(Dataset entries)
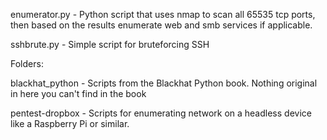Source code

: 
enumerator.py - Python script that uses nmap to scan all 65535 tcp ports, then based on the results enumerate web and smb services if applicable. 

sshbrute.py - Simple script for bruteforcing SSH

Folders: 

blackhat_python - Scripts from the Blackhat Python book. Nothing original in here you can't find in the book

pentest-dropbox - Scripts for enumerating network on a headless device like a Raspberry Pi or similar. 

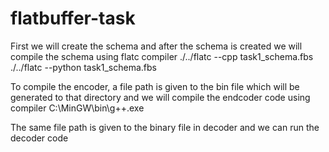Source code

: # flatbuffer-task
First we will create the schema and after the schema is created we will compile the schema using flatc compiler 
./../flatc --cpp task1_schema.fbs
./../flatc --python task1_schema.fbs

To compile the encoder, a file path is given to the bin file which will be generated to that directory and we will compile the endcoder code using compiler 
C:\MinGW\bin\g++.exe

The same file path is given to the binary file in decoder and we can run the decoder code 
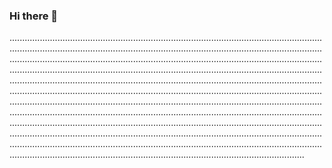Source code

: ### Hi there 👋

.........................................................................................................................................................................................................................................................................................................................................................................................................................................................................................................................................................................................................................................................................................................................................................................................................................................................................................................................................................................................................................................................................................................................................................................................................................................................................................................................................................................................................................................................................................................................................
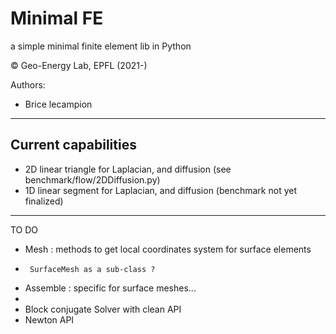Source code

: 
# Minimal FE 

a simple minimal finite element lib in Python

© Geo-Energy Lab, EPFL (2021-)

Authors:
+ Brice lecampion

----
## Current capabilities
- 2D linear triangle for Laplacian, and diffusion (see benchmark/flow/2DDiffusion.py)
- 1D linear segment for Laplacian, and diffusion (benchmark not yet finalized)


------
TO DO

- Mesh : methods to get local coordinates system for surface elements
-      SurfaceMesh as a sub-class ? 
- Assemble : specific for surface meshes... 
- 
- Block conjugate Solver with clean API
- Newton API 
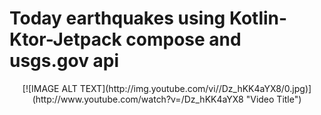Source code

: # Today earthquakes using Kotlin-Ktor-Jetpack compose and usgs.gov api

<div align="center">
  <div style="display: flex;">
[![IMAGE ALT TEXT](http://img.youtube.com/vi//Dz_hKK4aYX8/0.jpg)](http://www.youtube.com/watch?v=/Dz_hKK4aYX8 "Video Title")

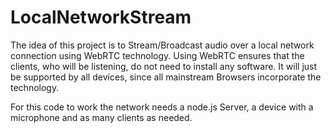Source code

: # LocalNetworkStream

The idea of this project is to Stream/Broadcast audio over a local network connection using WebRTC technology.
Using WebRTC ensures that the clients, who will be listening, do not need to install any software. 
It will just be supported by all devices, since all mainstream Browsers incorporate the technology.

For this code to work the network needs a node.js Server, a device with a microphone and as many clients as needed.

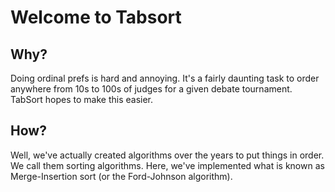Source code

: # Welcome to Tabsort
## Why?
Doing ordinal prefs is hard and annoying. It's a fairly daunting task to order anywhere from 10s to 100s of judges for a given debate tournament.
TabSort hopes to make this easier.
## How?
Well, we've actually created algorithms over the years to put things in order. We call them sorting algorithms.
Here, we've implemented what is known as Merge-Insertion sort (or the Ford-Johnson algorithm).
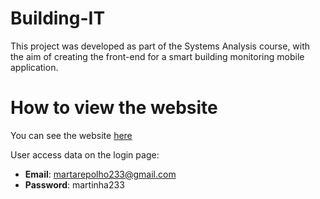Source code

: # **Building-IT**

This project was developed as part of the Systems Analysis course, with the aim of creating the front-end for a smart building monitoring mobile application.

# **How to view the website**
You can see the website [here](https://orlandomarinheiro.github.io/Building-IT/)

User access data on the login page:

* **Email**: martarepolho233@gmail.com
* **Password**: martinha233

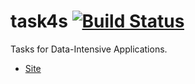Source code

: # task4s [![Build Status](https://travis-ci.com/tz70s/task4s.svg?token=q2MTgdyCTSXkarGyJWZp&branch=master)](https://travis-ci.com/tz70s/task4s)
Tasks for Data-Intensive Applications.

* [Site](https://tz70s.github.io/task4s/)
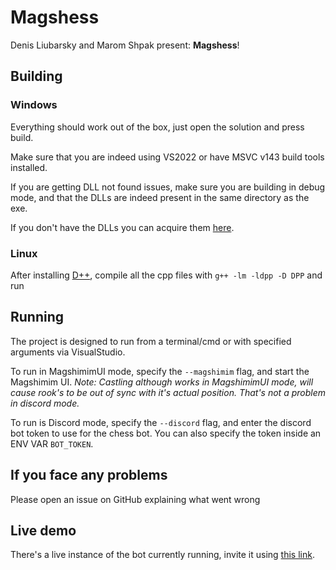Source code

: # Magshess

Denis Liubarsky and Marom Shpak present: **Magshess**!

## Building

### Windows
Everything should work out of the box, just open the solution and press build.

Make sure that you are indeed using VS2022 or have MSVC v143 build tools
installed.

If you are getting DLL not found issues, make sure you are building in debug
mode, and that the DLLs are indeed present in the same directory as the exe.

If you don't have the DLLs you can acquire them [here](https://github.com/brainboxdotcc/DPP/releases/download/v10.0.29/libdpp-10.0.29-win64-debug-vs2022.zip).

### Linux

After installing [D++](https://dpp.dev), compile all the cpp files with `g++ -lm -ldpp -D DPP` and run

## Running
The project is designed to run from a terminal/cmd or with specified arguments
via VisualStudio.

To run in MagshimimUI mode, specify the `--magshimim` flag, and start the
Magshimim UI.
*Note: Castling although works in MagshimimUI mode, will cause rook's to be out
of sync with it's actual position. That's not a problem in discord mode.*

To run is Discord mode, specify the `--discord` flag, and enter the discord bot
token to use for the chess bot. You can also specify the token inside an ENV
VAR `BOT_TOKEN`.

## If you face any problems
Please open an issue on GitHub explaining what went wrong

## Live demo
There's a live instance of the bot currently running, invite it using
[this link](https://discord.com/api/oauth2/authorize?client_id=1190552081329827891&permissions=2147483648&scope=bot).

* * *

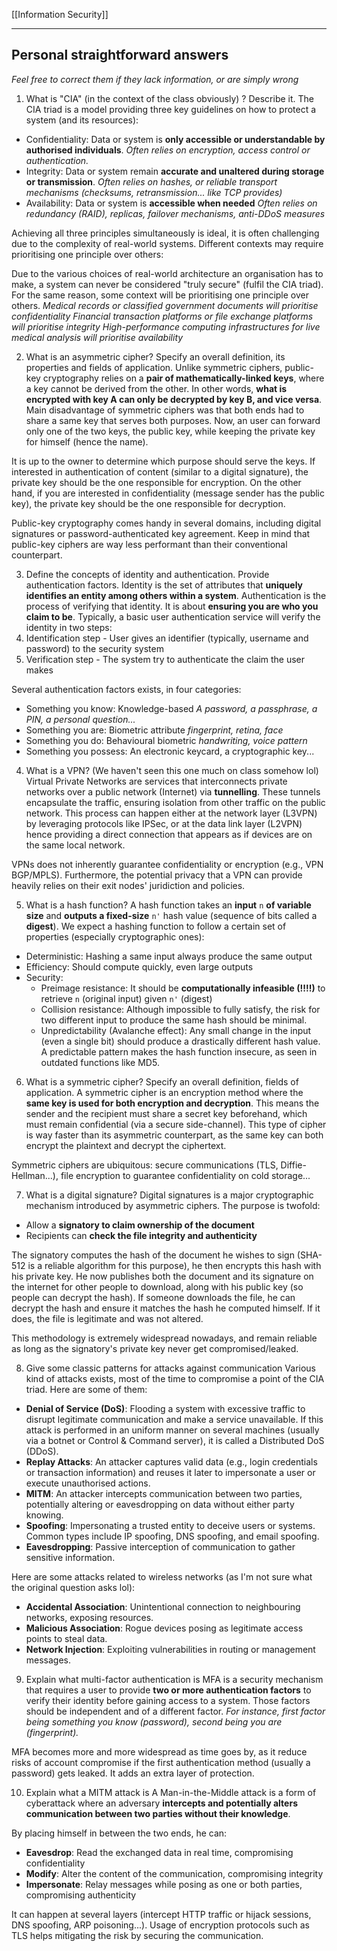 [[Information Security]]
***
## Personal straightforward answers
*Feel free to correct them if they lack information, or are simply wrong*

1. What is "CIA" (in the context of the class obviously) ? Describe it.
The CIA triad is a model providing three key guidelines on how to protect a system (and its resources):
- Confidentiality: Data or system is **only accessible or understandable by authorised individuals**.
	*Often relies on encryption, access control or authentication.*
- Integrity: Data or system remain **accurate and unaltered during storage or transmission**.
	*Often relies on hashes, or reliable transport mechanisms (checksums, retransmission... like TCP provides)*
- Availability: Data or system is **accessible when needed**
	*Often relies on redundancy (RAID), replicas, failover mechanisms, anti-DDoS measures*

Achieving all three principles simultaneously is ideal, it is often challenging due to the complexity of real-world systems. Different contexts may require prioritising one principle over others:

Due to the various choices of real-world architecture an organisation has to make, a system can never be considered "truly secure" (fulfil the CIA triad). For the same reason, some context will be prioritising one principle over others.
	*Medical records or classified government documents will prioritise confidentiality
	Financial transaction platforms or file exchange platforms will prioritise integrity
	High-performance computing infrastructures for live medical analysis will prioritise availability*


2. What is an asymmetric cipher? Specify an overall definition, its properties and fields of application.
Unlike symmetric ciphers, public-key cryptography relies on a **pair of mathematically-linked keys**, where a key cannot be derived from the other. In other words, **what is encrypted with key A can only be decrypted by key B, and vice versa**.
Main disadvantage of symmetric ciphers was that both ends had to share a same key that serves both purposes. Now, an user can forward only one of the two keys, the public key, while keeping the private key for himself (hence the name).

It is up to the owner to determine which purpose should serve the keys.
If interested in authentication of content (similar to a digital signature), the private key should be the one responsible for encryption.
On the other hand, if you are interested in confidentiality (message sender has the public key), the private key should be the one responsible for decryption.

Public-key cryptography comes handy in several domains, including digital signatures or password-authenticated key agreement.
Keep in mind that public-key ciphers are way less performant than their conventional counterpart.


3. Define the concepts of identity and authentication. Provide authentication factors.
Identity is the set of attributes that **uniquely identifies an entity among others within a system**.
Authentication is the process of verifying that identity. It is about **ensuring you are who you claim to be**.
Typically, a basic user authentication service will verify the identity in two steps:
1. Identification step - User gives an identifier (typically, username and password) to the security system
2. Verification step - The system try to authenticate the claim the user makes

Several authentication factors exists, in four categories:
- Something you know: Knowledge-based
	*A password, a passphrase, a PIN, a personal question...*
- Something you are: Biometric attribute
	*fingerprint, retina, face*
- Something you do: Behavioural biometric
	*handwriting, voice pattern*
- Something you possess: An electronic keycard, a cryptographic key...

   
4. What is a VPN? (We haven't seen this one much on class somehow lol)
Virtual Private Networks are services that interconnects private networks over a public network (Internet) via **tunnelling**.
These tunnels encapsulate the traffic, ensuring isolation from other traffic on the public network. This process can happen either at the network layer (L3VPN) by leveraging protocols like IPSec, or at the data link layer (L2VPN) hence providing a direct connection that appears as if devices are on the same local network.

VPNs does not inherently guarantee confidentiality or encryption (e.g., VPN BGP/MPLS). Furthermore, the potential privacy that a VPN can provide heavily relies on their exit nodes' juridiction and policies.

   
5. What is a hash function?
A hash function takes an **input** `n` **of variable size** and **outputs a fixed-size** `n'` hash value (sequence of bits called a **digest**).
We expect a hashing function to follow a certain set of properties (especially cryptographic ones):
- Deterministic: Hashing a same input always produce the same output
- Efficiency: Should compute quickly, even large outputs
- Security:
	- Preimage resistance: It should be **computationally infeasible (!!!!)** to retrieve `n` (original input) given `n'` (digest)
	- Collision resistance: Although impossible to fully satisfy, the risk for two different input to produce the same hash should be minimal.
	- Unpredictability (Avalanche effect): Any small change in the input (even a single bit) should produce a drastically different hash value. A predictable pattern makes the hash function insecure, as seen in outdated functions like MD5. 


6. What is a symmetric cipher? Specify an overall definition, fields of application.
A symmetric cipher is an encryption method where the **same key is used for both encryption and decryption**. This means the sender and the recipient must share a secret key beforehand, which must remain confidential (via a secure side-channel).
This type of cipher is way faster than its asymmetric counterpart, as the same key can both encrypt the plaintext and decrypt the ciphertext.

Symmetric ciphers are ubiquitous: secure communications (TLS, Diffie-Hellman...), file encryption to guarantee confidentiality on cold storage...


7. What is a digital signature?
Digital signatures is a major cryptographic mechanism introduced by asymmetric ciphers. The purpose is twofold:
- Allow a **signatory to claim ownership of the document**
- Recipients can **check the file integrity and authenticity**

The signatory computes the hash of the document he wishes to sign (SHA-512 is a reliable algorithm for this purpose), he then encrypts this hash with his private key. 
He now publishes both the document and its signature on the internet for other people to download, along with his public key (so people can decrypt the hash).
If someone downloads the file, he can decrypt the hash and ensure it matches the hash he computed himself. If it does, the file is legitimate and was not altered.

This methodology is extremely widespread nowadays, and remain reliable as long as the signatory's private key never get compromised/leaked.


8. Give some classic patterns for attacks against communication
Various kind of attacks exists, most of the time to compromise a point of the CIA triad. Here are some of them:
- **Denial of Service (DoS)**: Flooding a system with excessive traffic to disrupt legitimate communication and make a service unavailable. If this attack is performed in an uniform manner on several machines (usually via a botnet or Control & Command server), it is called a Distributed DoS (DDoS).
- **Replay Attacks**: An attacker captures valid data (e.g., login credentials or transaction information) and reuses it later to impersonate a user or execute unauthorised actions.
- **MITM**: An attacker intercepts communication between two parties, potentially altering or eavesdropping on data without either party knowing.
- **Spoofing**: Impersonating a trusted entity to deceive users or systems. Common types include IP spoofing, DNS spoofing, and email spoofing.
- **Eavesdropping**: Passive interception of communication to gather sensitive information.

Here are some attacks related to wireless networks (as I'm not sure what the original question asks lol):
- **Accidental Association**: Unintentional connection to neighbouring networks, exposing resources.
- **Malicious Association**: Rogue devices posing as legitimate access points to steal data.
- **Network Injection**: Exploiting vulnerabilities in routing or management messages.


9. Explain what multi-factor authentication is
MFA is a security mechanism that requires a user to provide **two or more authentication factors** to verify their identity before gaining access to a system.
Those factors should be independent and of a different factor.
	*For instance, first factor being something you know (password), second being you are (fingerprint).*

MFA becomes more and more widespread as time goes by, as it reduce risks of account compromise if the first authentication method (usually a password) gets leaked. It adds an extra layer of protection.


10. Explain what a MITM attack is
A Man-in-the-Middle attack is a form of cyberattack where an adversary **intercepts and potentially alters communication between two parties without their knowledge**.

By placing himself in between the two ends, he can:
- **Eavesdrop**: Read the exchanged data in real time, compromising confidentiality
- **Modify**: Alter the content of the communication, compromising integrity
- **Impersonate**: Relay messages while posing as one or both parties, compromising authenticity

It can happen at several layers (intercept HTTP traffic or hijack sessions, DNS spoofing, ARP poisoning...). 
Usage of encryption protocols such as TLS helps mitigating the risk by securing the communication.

What is being asked
All that is wanted is the stretch of lines above from the one containing "A Man-in-the-Middle attack" through the one containing "Usage of encryption", duplicated exactly.

Result below
A Man-in-the-Middle attack is a form of cyberattack where an adversary **intercepts and potentially alters communication between two parties without their knowledge**.

By placing himself in between the two ends, he can:
- **Eavesdrop**: Read the exchanged data in real time, compromising confidentiality
- **Modify**: Alter the content of the communication, compromising integrity
- **Impersonate**: Relay messages while posing as one or both parties, compromising authenticity

It can happen at several layers (intercept HTTP traffic or hijack sessions, DNS spoofing, ARP poisoning...). 
Usage of encryption protocols such as TLS helps mitigating the risk by securing the communication.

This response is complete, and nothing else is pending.